§ **TASK TO CARRY OUT**: Take the line that has "Подставляем точку $(a,b,c,y)" in it and every line after it to the end of the entries, and reproduce them exactly.

§ **GIVEN DATA**:
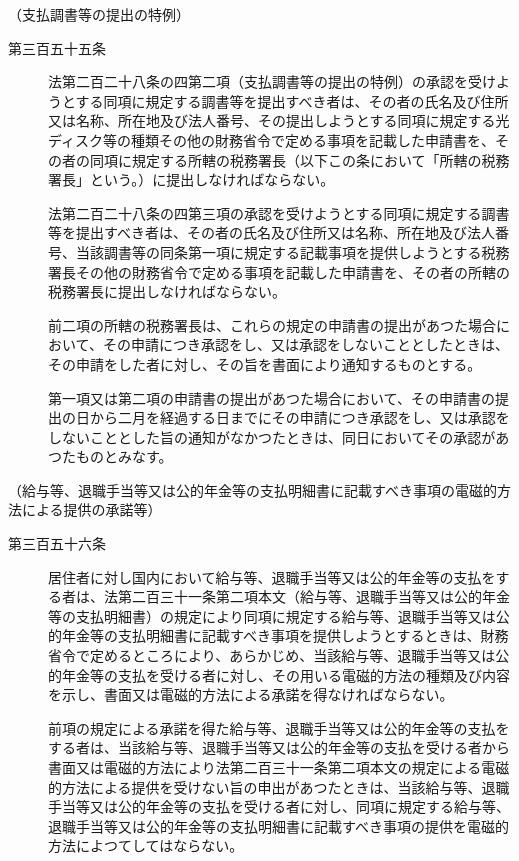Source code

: \documentclass[twocolumn,a4j,10pt]{ltjtarticle}
\begin{document}
\noindent\hspace{10pt}（支払調書等の提出の特例）
\begin{description}
\item[第三百五十五条]法第二百二十八条の四第二項（支払調書等の提出の特例）の承認を受けようとする同項に規定する調書等を提出すべき者は、その者の氏名及び住所又は名称、所在地及び法人番号、その提出しようとする同項に規定する光ディスク等の種類その他の財務省令で定める事項を記載した申請書を、その者の同項に規定する所轄の税務署長（以下この条において「所轄の税務署長」という。）に提出しなければならない。
\item[]法第二百二十八条の四第三項の承認を受けようとする同項に規定する調書等を提出すべき者は、その者の氏名及び住所又は名称、所在地及び法人番号、当該調書等の同条第一項に規定する記載事項を提供しようとする税務署長その他の財務省令で定める事項を記載した申請書を、その者の所轄の税務署長に提出しなければならない。
\item[]前二項の所轄の税務署長は、これらの規定の申請書の提出があつた場合において、その申請につき承認をし、又は承認をしないこととしたときは、その申請をした者に対し、その旨を書面により通知するものとする。
\item[]第一項又は第二項の申請書の提出があつた場合において、その申請書の提出の日から二月を経過する日までにその申請につき承認をし、又は承認をしないこととした旨の通知がなかつたときは、同日においてその承認があつたものとみなす。
\end{description}
\noindent\hspace{10pt}（給与等、退職手当等又は公的年金等の支払明細書に記載すべき事項の電磁的方法による提供の承諾等）
\begin{description}
\item[第三百五十六条]居住者に対し国内において給与等、退職手当等又は公的年金等の支払をする者は、法第二百三十一条第二項本文（給与等、退職手当等又は公的年金等の支払明細書）の規定により同項に規定する給与等、退職手当等又は公的年金等の支払明細書に記載すべき事項を提供しようとするときは、財務省令で定めるところにより、あらかじめ、当該給与等、退職手当等又は公的年金等の支払を受ける者に対し、その用いる電磁的方法の種類及び内容を示し、書面又は電磁的方法による承諾を得なければならない。
\item[]前項の規定による承諾を得た給与等、退職手当等又は公的年金等の支払をする者は、当該給与等、退職手当等又は公的年金等の支払を受ける者から書面又は電磁的方法により法第二百三十一条第二項本文の規定による電磁的方法による提供を受けない旨の申出があつたときは、当該給与等、退職手当等又は公的年金等の支払を受ける者に対し、同項に規定する給与等、退職手当等又は公的年金等の支払明細書に記載すべき事項の提供を電磁的方法によつてしてはならない。
\end{description}
\end{document}
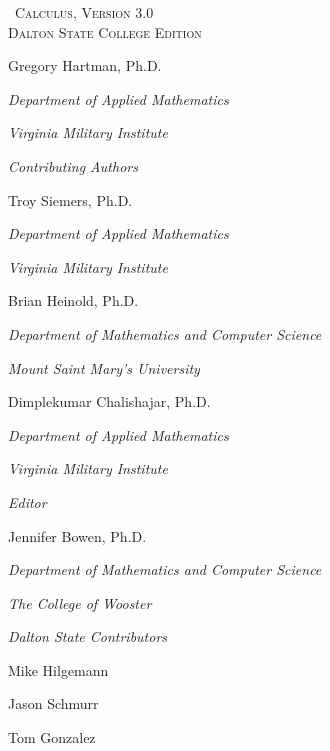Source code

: 
\hskip 125pt\begin{minipage}{\textwidth}
\begin{flushright}

\textsc{\large \apex\ {\Huge Calculus}, {\small Version 3.0}} \\

\textsc{Dalton State College Edition}\\
{
\Large
\vspace{0.25in}

Gregory Hartman, Ph.D.

\emph{\small Department of Applied Mathematics}

\emph{\small Virginia Military Institute}\vskip15pt

\parbox{200pt}{\textit{Contributing Authors}}\hskip 2cm \phantom{.}

Troy Siemers, Ph.D.

\emph{\small Department of Applied Mathematics}

\emph{\small Virginia Military Institute}\vskip 15pt

Brian Heinold, Ph.D.

\emph{\small Department of Mathematics and Computer Science}

\emph{\small Mount Saint Mary's University}\vskip 15pt

Dimplekumar Chalishajar, Ph.D.

\emph{\small Department of Applied Mathematics}

\emph{\small Virginia Military Institute}\vskip 15pt

\parbox{200pt}{\textit{Editor}}\hskip 2cm \phantom{.}

Jennifer Bowen, Ph.D.

\emph{\small Department of Mathematics and Computer Science}

\emph{\small The College of Wooster} \vskip 15pt

\parbox{200pt}{\textit{Dalton State Contributors}}\hskip 2cm \phantom{.}

\normalsize

Mike Hilgemann \vskip 5pt

Jason Schmurr \vskip 5pt

Tom Gonzalez}
\normalsize
\end{flushright}
\end{minipage}

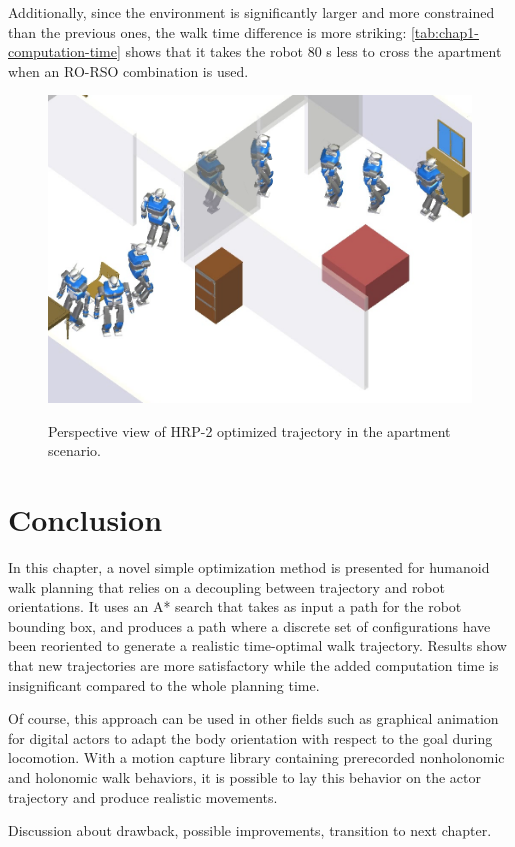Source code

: Additionally, since the environment is significantly larger and more
constrained than the previous ones, the walk time difference is more
striking: \autoref{tab:chap1-computation-time} shows that it takes the robot
80 s less to cross the apartment when an RO-RSO combination is used.

\begin{figure}
  \centering
      {\includegraphics[width = \linewidth]
        {src/chap1-path-optimization/apartment-hash-optim-perspective-hrp2.png}}
      \caption{Perspective view of HRP-2 optimized trajectory in the
        apartment scenario.}
      \label{fig:chap1-apartment-hash-optim-perspective-hrp2}
\end{figure}

\section{Conclusion}
In this chapter, a novel simple optimization method is
presented for humanoid walk planning that relies on a decoupling
between trajectory and robot orientations. It uses an A* search that
takes as input a path for the robot bounding box, and produces a path
where a discrete set of configurations have been reoriented to generate
a realistic time-optimal walk trajectory. Results show that new
trajectories are more satisfactory while the added computation time is
insignificant compared to the whole planning time.

Of course, this approach can be used in other fields such as graphical
animation for digital actors to adapt the body orientation with respect
to the goal during locomotion. With a motion capture library
containing prerecorded nonholonomic and holonomic walk behaviors, it
is possible to lay this behavior on the actor trajectory and produce
realistic movements.

Discussion about drawback, possible improvements, transition to next
chapter.
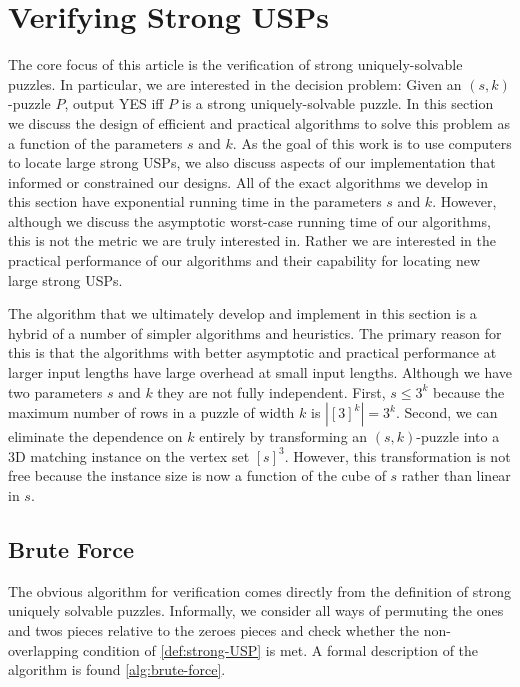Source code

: \documentclass[11pt]{article}
\begin{document}
\section{Verifying Strong USPs}
\label{sec:verify}

The core focus of this article is the verification of strong
uniquely-solvable puzzles.  In particular, we are interested in the
decision problem: Given an $(s,k)$-puzzle $P$, output YES iff $P$ is a
strong uniquely-solvable puzzle.  In this section we discuss the
design of efficient and practical algorithms to solve this problem as
a function of the parameters $s$ and $k$.  As the goal of this work is
to use computers to locate large strong USPs, we also discuss aspects
of our implementation that informed or constrained our designs.  All
of the exact algorithms we develop in this section have exponential
running time in the parameters $s$ and $k$.  However, although we
discuss the asymptotic worst-case running time of our algorithms, this
is not the metric we are truly interested in.  Rather we are
interested in the practical performance of our algorithms and their
capability for locating new large strong USPs.

The algorithm that we ultimately develop and implement in this section
is a hybrid of a number of simpler algorithms and heuristics.  The
primary reason for this is that the algorithms with better asymptotic
and practical performance at larger input lengths have large overhead
at small input lengths.  Although we have two parameters $s$ and $k$
they are not fully independent.  First, $s \le 3^k$ because the
maximum number of rows in a puzzle of width $k$ is $|[3]^k| = 3^k$.
Second, we can eliminate the dependence on $k$ entirely by
transforming an $(s,k)$-puzzle into a 3D matching instance on the
vertex set $[s]^3$.  However, this transformation is not free because
the instance size is now a function of the cube of $s$ rather than
linear in $s$.

\subsection{Brute Force}

The obvious algorithm for verification comes directly from the
definition of strong uniquely solvable puzzles.  Informally, we
consider all ways of permuting the ones and twos pieces relative to
the zeroes pieces and check whether the non-overlapping condition of
\autoref{def:strong-USP} is met.  A formal description of the
algorithm is found \autoref{alg:brute-force}.
\end{document}
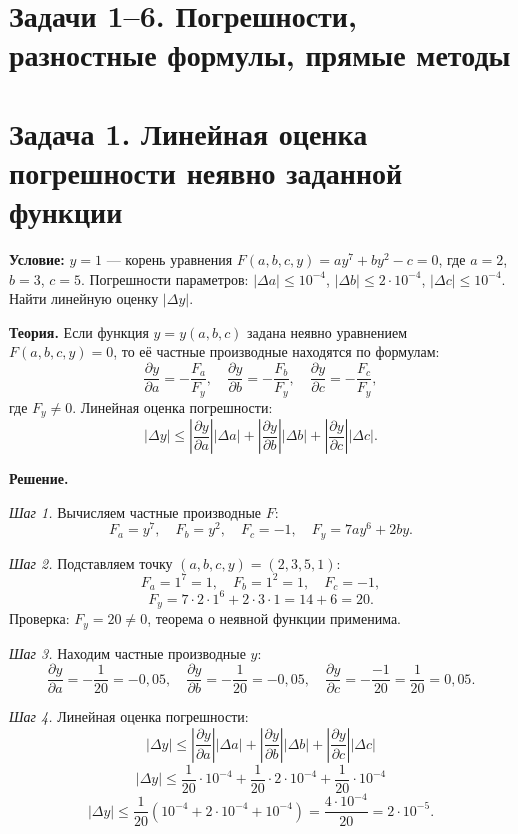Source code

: \documentclass{article}
\begin{document}
\section*{Задачи 1--6. Погрешности, разностные формулы, прямые методы}

\section*{Задача 1. Линейная оценка погрешности неявно заданной функции}

\textbf{Условие:} $y = 1$ --- корень уравнения $F(a,b,c,y) = ay^7 + by^2 - c = 0$, где $a = 2$, $b = 3$, $c = 5$. Погрешности параметров: $|\Delta a| \le 10^{-4}$, $|\Delta b| \le 2\cdot 10^{-4}$, $|\Delta c| \le 10^{-4}$. Найти линейную оценку $|\Delta y|$.

\textbf{Теория.} Если функция $y = y(a,b,c)$ задана неявно уравнением $F(a,b,c,y) = 0$, то её частные производные находятся по формулам:
$$
\frac{\partial y}{\partial a} = -\frac{F_a}{F_y}, \quad
\frac{\partial y}{\partial b} = -\frac{F_b}{F_y}, \quad
\frac{\partial y}{\partial c} = -\frac{F_c}{F_y},
$$
где $F_y \neq 0$. Линейная оценка погрешности:
$$
|\Delta y| \le \left|\frac{\partial y}{\partial a}\right||\Delta a| + \left|\frac{\partial y}{\partial b}\right||\Delta b| + \left|\frac{\partial y}{\partial c}\right||\Delta c|.
$$

\textbf{Решение.}

\textit{Шаг 1.} Вычисляем частные производные $F$:
$$
F_a = y^7, \quad F_b = y^2, \quad F_c = -1, \quad F_y = 7ay^6 + 2by.
$$

\textit{Шаг 2.} Подставляем точку $(a,b,c,y) = (2, 3, 5, 1)$:
$$
F_a = 1^7 = 1, \quad F_b = 1^2 = 1, \quad F_c = -1,
$$
$$
F_y = 7\cdot 2\cdot 1^6 + 2\cdot 3\cdot 1 = 14 + 6 = 20.
$$
Проверка: $F_y = 20 \neq 0$, теорема о неявной функции применима.

\textit{Шаг 3.} Находим частные производные $y$:
$$
\frac{\partial y}{\partial a} = -\frac{1}{20} = -0{,}05, \quad
\frac{\partial y}{\partial b} = -\frac{1}{20} = -0{,}05, \quad
\frac{\partial y}{\partial c} = -\frac{-1}{20} = \frac{1}{20} = 0{,}05.
$$

\textit{Шаг 4.} Линейная оценка погрешности:
$$
|\Delta y| \le \left|\frac{\partial y}{\partial a}\right||\Delta a| + \left|\frac{\partial y}{\partial b}\right||\Delta b| + \left|\frac{\partial y}{\partial c}\right||\Delta c|
$$
$$
|\Delta y| \le \frac{1}{20}\cdot 10^{-4} + \frac{1}{20}\cdot 2\cdot 10^{-4} + \frac{1}{20}\cdot 10^{-4}
$$
$$
|\Delta y| \le \frac{1}{20}\left(10^{-4} + 2\cdot 10^{-4} + 10^{-4}\right) = \frac{4\cdot 10^{-4}}{20} = 2\cdot 10^{-5}.
$$
\end{document}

§ **RESPONSE BELOW**:
\textit{Шаг 2.} Подставляем точку $(a,b,c,y) = (2, 3, 5, 1)$:
$$
F_a = 1^7 = 1, \quad F_b = 1^2 = 1, \quad F_c = -1,
$$
$$
F_y = 7\cdot 2\cdot 1^6 + 2\cdot 3\cdot 1 = 14 + 6 = 20.
$$
Проверка: $F_y = 20 \neq 0$, теорема о неявной функции применима.

\textit{Шаг 3.} Находим частные производные $y$:
$$
\frac{\partial y}{\partial a} = -\frac{1}{20} = -0{,}05, \quad
\frac{\partial y}{\partial b} = -\frac{1}{20} = -0{,}05, \quad
\frac{\partial y}{\partial c} = -\frac{-1}{20} = \frac{1}{20} = 0{,}05.
$$

\textit{Шаг 4.} Линейная оценка погрешности:
$$
|\Delta y| \le \left|\frac{\partial y}{\partial a}\right||\Delta a| + \left|\frac{\partial y}{\partial b}\right||\Delta b| + \left|\frac{\partial y}{\partial c}\right||\Delta c|
$$
$$
|\Delta y| \le \frac{1}{20}\cdot 10^{-4} + \frac{1}{20}\cdot 2\cdot 10^{-4} + \frac{1}{20}\cdot 10^{-4}
$$
$$
|\Delta y| \le \frac{1}{20}\left(10^{-4} + 2\cdot 10^{-4} + 10^{-4}\right) = \frac{4\cdot 10^{-4}}{20} = 2\cdot 10^{-5}.
$$
\end{document}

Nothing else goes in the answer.